[Items from a dataset]
'''

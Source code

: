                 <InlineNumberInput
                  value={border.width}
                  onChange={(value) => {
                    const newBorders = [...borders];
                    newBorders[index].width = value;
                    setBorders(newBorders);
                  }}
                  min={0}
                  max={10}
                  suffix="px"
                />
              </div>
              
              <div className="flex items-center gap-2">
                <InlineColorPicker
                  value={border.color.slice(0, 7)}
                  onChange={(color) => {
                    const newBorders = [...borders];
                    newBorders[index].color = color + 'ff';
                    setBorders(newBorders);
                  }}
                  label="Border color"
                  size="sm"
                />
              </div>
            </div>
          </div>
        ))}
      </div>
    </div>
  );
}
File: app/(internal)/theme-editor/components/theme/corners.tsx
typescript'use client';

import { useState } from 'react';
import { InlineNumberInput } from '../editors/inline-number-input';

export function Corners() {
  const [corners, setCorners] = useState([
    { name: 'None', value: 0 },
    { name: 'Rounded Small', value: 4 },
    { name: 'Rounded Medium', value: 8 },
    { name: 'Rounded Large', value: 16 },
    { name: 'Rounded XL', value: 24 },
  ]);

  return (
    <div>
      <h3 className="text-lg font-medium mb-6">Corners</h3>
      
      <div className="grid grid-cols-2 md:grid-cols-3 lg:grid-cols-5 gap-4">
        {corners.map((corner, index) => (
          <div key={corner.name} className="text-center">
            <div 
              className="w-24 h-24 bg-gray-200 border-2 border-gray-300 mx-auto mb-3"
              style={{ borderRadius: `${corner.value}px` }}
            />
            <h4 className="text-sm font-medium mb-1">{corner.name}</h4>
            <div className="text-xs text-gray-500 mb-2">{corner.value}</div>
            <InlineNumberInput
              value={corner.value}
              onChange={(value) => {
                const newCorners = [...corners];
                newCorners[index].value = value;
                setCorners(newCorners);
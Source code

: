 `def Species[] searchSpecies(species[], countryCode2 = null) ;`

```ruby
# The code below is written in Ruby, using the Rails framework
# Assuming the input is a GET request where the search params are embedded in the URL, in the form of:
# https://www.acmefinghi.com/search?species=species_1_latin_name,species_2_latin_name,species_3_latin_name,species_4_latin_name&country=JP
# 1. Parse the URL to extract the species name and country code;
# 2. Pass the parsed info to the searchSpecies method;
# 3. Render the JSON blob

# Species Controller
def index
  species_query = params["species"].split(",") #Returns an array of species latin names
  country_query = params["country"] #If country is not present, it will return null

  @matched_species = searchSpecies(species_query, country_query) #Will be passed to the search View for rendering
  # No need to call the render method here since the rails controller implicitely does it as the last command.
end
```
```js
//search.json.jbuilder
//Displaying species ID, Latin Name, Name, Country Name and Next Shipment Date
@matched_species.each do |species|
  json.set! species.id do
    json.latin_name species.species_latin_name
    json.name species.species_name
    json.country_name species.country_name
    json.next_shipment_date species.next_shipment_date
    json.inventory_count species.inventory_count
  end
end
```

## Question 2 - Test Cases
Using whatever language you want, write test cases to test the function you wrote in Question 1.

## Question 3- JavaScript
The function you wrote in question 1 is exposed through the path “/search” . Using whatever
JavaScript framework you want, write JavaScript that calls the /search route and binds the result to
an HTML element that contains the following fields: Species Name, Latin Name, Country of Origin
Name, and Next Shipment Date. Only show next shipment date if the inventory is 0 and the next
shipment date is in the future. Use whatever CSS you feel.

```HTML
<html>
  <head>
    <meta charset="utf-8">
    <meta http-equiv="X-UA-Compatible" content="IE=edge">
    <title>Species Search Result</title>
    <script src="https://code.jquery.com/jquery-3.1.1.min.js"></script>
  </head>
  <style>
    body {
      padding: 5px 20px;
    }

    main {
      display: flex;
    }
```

'''

→ What you should do: Go through the data above from its first line and copy each line exactly, stopping once the line with "File: app/(internal)/theme-editor/components/theme/corners.tsx" has been copied.

→ Solution to the problem:
Source code

:                 <InlineNumberInput
                  value={border.width}
                  onChange={(value) => {
                    const newBorders = [...borders];
                    newBorders[index].width = value;
                    setBorders(newBorders);
                  }}
                  min={0}
                  max={10}
                  suffix="px"
                />
              </div>
              
              <div className="flex items-center gap-2">
                <InlineColorPicker
                  value={border.color.slice(0, 7)}
                  onChange={(color) => {
                    const newBorders = [...borders];
                    newBorders[index].color = color + 'ff';
                    setBorders(newBorders);
                  }}
                  label="Border color"
                  size="sm"
                />
              </div>
            </div>
          </div>
        ))}
      </div>
    </div>
  );
}
File: app/(internal)/theme-editor/components/theme/corners.tsx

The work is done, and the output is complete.